The dependent variable is then regressed with a standard logit model on the independent
variables. The logit model is chosen because the dependent variable is 0/1 variable with 1
indicating the existence of a link between two actors and 0 for the absence of a link. Such
network data are, however, characterized by frequent row/column/block autocorrelation and
therefore standard tools of inference are problematic (Krackhardt 1987). A solution is provided
by the Quadratic Assignment Procedure (Hubert 1987, Krackhardt 1987, Krackhardt 1988). The
idea is to compare the estimated model statistics to the distribution of such statistics resulting
from large numbers of simultaneous row/column permutation of the considered variables (before
the vectorization). If, for example, the originally estimated positive coefficient is larger than 95
percent of the coefficients estimated from the permutated samples, it represents a significance
level of 0.05. More precise for the QAP, Dekker’s “semi-partialling plus” procedure (Dekker et.
al. 2003) is used that is implemented in the SNA package of the statistical software R. This
method is known to be more robust with respect to multicollinearity (Dekker et al. 2003).
The regression results for the technological knowledge network of the Dutch aviation industry
are summarized in Table 4. The pseudo R2 reveals that our model performs well in explaining
the network structure. More interestingly are the fraction of correctly predicted “1s” and “0s”,
which amount to 0.578 and 0.936 respectively. Hence, the model seems to be better in explaining
the absence of a link than the presence. Nevertheless, both values are considerably larger than
zero, indicating a satisfactory model fit. Overall, the findings confirm our theoretical predictions:
all types of proximity (organizational, cognitive, social and geographical) are found to impact on
the likelihood of being linked to another organization as far as technological knowledge
exchange is concerned.
- Table 4 here -
Organizational proximity is highly relevant for the existence of links whereby, in particular,
public organizations are highly connected among each other. In fact, the variable PUB is positive
and highly significant, indicating the high degree of connectedness of non-profit organizations in
the knowledge network. This also explains its very high odd ratio.5 The negative significant
coefficient of PRIVAT is not surprising, as we observe only few links between firms.
With respect to cognitive distance, we find a positive and significant impact of
technological similarity expressed by SIMNACE. While the significance level of SIMNACE is just
0.1, the odd ratio is very high. This indicates that organizations tend to link more with
technologically similar organizations, a result which confirms findings in other studies (e.g.

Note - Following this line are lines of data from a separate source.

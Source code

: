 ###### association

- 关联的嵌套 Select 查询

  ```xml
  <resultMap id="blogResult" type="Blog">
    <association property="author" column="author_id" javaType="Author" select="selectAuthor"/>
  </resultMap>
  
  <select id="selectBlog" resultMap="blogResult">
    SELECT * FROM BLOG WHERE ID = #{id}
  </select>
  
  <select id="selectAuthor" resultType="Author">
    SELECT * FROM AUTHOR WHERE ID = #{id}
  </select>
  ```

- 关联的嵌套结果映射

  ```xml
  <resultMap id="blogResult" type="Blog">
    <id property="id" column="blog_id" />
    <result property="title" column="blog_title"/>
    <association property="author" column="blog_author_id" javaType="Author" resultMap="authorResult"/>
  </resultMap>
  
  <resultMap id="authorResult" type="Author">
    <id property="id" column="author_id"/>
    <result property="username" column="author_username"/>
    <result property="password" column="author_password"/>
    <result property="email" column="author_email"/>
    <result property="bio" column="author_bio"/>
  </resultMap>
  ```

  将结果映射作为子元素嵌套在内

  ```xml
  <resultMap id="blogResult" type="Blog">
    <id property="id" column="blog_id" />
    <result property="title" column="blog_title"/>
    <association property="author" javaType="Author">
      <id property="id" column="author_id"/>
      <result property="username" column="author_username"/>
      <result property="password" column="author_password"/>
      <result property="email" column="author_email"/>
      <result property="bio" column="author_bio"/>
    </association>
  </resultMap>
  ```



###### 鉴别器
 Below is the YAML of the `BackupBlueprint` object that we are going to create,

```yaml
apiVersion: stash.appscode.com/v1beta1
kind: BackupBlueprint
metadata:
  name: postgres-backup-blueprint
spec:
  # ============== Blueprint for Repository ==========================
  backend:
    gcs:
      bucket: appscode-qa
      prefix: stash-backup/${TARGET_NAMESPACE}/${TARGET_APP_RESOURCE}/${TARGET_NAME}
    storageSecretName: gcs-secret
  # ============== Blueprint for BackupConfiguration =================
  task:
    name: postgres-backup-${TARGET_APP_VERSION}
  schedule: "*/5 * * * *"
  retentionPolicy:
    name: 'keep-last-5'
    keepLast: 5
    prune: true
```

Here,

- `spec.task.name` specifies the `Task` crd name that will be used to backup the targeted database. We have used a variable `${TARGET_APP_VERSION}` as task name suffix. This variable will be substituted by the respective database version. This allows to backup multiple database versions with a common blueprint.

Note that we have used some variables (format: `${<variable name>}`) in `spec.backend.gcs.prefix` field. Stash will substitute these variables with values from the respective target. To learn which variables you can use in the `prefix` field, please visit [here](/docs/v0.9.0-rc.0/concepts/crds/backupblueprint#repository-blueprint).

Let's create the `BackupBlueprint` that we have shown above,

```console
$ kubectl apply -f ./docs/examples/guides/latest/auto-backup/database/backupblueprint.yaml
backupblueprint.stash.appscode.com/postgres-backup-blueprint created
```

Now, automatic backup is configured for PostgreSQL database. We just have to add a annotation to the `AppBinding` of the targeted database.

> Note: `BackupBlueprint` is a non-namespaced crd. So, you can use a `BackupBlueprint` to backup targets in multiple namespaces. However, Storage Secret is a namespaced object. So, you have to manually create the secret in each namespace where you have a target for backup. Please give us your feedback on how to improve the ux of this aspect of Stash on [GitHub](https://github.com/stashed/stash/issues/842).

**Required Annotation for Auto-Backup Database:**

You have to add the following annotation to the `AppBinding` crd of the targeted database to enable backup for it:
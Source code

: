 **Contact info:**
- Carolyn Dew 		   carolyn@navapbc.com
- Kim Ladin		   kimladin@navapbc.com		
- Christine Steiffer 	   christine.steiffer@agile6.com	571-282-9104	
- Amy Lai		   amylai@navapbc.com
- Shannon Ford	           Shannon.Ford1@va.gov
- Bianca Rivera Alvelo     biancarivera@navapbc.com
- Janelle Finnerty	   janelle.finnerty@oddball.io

5 We checked for multicollinearity but the odd ratio kept its size when removing correlated variables.
Mowery et al. 1998; Sorenson and Singh, 2007; Canter and Meder, 2007). The squared term
(SIMNACE2) is insignificant, implying that the likelihood of being connected increases
monotonically with increasing levels of technological similarity. As Canter and Meder (2007),
we therefore cannot confirm an inverted-U relationship between the likelihood to cooperate and
cognitive proximity. This is also true for the SIMNAG variable.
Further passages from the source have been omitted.